5 steps to leadership success


When I came to the United States from the Philippines as a 25-year-old, I had a journalism degree and virtually nothing else. After working for a short time as a marketing consultant in construction, I noticed the need for the construction and legal industries to find reliable, well-informed subject matter specialists, consultants and experts. It was a challenge to locate that kind of leadership.

Any entrepreneur will recognize this as a classic “aha moment” — the presentation of an opportunity to create my own niche and write my own destiny. But while I pieced together my nascent expert consulting services company, a chorus of naysayers scoffed.

“You’re not an engineer,” they told me. “You’re not a lawyer. You don’t have a business degree. You can’t do this.”

I said nothing. I didn’t have to. I set a goal to start my own company. And I reached it.

The importance of a roadmap

Today, after 26 years in business, my firm — ForensisGroup — is a national industry leader. I am told frequently that this is a remarkable feat for a woman and minority who took on a male-dominated industry and thrived.

But I don’t see it that way.

When I walk into a room, I see a level playing field. I have talents, and more importantly, I have vision. All CEOs are driven. The good ones know where they’re going.

When I look back at the young, undeterred woman I was 26 years ago, I realize that what has distinguished my career trajectory is a centeredness that has served as my roadmap. Each step I’ve taken along that roadmap has informed my direction as a mother, wife, daughter and business leader.

These five steps guided me back then, and continue to guide me today:

Step 1: Know yourself.
In 1991, when I started ForensisGroup, certain men that I encountered expected women to sit back and listen. The thing is, when you listen, you learn. I learned so much from people who had no idea they were teaching me. I’m still not an engineer, and I’m still not a lawyer. But I am a problem solver who has a purpose, knows her deep, driving desire and has always been able to bend negativity into life lessons.

Step 2: Focus on the big picture.
For me, family has always come first. While growing an idea into a $10 million company, I never missed a ballet recital or football game. One reason I decided to strike out on my own was to gift myself the flexibility to be a working role model and a present mother, daughter and wife.

That often meant putting the kids to bed and then working till sunrise. But I was young and driven. And more importantly, I knew where I was heading.

This devotion was my moral compass. For other women, the overarching motivation might be something else. Whatever it is, it is important that you have a focus. You’re not just making business decisions; you’re making life decisions.

Step 3: Believe in yourself, but be humble.
At the age of 62, with three grown, accomplished children, I now see the growth of my business as something that underscores my core belief: If you know yourself and keep that big picture in front of you, you can “predict” your future by writing it.

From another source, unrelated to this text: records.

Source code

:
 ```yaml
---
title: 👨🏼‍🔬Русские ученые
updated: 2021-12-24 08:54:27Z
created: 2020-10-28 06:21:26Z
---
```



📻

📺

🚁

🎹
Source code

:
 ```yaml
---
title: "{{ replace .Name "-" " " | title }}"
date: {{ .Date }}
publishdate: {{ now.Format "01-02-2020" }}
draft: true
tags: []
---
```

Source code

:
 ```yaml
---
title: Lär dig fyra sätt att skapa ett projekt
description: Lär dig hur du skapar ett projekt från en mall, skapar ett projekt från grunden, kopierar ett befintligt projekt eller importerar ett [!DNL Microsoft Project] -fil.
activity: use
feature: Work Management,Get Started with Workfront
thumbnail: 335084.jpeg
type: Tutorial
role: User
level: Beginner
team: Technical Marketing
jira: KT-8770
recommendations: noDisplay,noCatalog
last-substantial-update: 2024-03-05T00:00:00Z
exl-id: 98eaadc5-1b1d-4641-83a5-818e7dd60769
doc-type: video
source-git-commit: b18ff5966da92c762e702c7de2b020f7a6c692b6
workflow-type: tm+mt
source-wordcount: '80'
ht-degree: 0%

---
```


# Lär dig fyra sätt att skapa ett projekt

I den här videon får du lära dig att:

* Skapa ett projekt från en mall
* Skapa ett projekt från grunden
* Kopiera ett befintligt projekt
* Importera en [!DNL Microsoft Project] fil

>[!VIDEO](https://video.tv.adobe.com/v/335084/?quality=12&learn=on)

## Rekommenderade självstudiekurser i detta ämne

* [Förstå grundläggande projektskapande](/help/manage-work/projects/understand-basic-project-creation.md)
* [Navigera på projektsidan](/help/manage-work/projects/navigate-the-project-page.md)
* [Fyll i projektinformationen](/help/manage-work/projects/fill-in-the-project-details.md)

Remember, no matter how far you get, you don’t get there on your own. I hire people who are more knowledgeable than me. It’s more than a hiring practice. It is the basis of my company: Bringing the best minds together to uncover the truth when something has gone wrong. And then, ultimately, making the world a safer and better place.

Step 4: Never stop learning.
I read everything — newspapers, poetry and, of course, business books. I am a 15-year member of Vistage. And even as I mentor younger business leaders, I find myself learning from them as well.

Each month at ForensisGroup, we gather for pizza and watch “TED Talk Fridays,” because I believe strongly in cultivating a culture of intellectual curiosity and personal fulfillment.

Whenever I speak to leaders of my generation, I challenge them to adopt a growth mindset and to drive their businesses with purpose.

Step 5: Practice gratitude.
Education was my best gift. It made my world a smaller place and enabled my successes. That is why, in addition to the nonprofit organizations that ForensisGroup supports, I personally have a scholarship program in the Philippines.

The road to success for any business leader is far from smooth. But if you love what you do, are grateful for the gifts you have and give back, you can turn an idea into an industry — regardless of what anyone else says.